In group assignments, I have been fortunate to work with like-minded peers. Our mission was to achieve Powerpoints that informed and did not induce sleep. We had a set of rules that consisted of:
  • Do not read from the Powerpoint!
  • Do not have on the slide the information that we are imparting. The slide should enhance what we are saying
  • Do not have too many bullet points
  • The Powerpoint should be visible from the back of the room. (Background colour and fonts played second fiddle to legibility)
  • Make it visually appealing
  • Break up the presentation - use role plays, human bar graphs to demonstrate points
Once we laid out our ground rules, we then created our Powerpoint. Inevitably there was the "how did you do that?" question, particularly when it had to do with some animated feature or transition. We learned together and from each other. I now know what we were doing - we were socially constructing meaning while having learning experiences modelled, scaffolded and talked about. We were engaged - we were relating, creating and donating our presentation to the larger group collective. We were also using different ways to engage our audience - through visual, auditory and kinaesthetic means.

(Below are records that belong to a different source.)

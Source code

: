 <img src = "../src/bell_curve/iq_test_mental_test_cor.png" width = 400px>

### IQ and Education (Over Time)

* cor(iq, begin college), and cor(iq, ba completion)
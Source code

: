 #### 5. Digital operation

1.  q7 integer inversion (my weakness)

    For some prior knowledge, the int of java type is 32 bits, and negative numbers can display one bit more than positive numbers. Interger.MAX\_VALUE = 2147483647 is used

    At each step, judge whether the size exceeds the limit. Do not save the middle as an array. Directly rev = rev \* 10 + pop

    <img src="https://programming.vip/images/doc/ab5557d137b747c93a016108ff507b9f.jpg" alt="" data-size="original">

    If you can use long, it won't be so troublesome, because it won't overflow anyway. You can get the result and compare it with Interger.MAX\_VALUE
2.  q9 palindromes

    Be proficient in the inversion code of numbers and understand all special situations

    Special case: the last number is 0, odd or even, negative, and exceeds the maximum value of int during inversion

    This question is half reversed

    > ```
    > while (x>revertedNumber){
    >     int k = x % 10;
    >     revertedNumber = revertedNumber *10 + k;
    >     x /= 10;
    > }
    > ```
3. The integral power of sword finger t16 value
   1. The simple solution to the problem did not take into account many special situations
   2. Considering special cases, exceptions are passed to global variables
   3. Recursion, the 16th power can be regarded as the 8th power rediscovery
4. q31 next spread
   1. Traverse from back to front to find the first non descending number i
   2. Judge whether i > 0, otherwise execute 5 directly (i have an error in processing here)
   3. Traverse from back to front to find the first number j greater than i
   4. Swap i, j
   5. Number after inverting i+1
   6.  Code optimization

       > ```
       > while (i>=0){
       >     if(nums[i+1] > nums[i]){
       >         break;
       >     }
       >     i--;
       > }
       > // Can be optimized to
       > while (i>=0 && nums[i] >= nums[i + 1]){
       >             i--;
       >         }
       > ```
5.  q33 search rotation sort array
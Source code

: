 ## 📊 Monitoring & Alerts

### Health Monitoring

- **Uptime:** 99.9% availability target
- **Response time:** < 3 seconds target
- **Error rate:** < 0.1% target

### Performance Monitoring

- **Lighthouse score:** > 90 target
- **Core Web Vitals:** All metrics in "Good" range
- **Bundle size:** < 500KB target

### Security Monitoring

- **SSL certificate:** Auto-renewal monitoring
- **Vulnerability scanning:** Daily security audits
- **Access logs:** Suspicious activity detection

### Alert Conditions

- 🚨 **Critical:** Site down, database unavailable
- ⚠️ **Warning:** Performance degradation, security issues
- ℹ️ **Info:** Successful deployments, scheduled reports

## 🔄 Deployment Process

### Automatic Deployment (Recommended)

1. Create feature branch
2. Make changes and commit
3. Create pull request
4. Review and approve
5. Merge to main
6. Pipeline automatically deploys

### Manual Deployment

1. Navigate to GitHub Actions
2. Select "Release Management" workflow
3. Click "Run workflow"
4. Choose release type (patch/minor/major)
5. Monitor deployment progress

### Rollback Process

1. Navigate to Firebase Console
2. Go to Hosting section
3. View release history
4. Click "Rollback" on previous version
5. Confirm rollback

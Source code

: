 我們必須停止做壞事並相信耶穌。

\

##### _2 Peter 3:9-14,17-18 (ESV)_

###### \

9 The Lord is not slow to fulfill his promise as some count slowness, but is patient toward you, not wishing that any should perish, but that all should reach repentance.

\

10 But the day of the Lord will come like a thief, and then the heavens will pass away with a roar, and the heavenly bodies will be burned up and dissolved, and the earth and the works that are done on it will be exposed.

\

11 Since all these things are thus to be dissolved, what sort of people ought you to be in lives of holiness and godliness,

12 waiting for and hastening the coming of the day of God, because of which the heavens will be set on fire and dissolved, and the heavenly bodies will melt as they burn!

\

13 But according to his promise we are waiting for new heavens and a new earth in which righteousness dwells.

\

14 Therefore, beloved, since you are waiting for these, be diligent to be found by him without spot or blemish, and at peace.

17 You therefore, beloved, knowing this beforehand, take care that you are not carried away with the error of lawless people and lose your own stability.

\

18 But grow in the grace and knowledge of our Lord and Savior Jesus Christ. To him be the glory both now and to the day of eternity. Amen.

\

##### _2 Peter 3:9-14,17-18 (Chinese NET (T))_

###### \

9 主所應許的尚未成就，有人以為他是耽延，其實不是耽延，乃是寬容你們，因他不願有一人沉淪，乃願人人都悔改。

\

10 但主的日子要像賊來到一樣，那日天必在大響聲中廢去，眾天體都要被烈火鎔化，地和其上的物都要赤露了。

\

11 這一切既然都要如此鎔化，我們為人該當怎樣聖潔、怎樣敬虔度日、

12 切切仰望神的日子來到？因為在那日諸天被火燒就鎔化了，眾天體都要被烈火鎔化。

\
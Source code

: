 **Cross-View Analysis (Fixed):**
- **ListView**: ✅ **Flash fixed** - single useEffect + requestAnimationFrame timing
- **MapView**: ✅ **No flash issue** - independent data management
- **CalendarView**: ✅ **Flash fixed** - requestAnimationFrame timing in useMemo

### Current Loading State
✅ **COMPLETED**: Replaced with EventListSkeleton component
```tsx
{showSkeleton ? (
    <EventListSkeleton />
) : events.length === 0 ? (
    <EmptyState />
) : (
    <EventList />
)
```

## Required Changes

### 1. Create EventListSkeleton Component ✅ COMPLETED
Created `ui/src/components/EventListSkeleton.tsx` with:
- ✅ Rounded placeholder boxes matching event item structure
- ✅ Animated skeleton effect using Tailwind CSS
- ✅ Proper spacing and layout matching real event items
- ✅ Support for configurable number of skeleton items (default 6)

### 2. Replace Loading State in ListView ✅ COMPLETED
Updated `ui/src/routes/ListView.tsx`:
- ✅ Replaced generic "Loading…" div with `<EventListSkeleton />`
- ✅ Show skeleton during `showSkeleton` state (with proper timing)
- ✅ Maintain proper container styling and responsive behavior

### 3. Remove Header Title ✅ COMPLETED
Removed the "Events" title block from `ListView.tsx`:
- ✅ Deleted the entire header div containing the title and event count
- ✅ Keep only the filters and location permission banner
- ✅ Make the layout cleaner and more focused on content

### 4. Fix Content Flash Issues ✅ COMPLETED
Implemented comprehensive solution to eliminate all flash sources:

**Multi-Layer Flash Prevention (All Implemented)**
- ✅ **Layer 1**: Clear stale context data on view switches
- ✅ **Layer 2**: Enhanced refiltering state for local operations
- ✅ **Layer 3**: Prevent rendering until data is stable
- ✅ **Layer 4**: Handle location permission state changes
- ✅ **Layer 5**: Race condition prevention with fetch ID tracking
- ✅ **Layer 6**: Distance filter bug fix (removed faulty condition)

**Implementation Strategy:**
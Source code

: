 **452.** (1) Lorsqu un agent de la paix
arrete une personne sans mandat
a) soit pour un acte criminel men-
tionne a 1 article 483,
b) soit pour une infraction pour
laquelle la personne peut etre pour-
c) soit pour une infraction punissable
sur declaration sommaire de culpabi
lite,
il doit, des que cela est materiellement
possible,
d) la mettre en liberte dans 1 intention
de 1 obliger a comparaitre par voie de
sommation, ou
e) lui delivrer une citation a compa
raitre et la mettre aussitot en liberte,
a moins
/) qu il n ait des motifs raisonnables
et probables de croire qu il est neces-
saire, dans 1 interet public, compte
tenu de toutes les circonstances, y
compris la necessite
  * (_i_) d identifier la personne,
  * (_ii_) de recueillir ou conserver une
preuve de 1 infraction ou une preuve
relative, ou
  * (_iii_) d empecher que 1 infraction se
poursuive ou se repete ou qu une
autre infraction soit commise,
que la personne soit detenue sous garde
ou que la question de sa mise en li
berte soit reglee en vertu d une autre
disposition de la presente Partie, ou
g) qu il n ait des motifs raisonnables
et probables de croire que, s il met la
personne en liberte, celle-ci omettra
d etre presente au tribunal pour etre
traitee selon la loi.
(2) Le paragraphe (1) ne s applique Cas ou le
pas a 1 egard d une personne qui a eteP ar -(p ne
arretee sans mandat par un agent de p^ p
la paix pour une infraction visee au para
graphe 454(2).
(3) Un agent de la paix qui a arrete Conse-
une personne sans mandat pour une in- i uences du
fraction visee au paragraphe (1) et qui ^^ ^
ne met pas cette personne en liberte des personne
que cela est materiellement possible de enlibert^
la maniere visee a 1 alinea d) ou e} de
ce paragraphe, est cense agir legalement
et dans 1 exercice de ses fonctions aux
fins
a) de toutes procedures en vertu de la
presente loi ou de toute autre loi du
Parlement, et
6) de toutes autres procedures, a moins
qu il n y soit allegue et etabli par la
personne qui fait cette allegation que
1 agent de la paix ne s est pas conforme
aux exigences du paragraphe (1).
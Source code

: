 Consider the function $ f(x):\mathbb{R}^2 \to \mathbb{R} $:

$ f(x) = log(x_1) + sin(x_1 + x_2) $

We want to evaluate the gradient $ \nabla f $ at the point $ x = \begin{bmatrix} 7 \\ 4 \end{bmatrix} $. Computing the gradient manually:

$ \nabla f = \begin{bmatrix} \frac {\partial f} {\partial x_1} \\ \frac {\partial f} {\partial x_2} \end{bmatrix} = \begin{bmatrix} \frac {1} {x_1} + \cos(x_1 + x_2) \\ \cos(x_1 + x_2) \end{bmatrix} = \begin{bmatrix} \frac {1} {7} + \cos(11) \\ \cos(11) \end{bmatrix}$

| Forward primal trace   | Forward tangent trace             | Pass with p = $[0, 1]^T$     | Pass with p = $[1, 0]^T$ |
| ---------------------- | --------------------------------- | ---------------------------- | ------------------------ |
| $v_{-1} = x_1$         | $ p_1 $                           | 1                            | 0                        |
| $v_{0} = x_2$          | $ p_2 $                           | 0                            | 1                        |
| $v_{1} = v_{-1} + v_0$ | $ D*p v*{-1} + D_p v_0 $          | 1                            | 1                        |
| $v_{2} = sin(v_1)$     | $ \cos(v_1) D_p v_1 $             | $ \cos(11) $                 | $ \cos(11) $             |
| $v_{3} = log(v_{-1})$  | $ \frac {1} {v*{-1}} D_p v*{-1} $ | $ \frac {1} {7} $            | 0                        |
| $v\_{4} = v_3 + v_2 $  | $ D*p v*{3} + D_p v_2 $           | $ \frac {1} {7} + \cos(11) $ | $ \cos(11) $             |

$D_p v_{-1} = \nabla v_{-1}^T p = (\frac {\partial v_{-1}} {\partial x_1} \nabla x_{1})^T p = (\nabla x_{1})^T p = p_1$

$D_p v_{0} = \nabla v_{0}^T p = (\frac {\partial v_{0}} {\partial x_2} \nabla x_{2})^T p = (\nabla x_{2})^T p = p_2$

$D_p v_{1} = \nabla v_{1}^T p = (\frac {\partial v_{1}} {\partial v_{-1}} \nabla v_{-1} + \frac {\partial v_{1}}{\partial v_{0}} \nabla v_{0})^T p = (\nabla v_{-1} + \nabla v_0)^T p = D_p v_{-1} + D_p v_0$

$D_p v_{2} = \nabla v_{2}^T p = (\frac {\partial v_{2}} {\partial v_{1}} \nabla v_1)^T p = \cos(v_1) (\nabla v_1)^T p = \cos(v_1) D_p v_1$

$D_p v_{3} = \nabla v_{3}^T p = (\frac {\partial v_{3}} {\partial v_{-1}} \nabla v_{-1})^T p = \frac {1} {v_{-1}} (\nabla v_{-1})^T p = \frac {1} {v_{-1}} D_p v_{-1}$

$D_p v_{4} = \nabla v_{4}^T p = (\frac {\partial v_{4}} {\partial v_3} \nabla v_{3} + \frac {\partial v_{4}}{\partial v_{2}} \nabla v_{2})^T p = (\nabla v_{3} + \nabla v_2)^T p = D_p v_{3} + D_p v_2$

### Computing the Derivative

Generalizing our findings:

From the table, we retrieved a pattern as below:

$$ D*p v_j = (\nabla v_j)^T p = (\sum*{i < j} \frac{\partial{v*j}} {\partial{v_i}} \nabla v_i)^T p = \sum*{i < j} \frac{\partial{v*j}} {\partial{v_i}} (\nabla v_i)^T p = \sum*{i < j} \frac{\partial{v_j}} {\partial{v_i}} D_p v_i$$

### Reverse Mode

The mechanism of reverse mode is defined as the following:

I have enjoyed the "So You Want to be a Millionaire" Powerpoint game and can see how this can be used in the classroom (small group collaboration, engaging, formative assessment). I have included a mini example here:
Powerpoints in the classroom can be used by teacher or student. By the teacher it can be used as a means to introduce a topic and provide information or to simply read books by having the pictures on screen while the text is being read*. As Prensky (2001) states Natives "prefer their graphics before their text".

Students can use them as a means of presenting their work (summative assessment as I observed in my Year 2 classroom). Their Powerpoints can also be included in their portfolios.

Just as I feel comfortable in using Powerpoint, I discover Slideshare - a place where I can upload, store and share my Powerpoints. Not only that, but .pdfs and word documents also. I have, like Kellie, found that not everything in my uploaded Powerpoints survived (audio, graphics).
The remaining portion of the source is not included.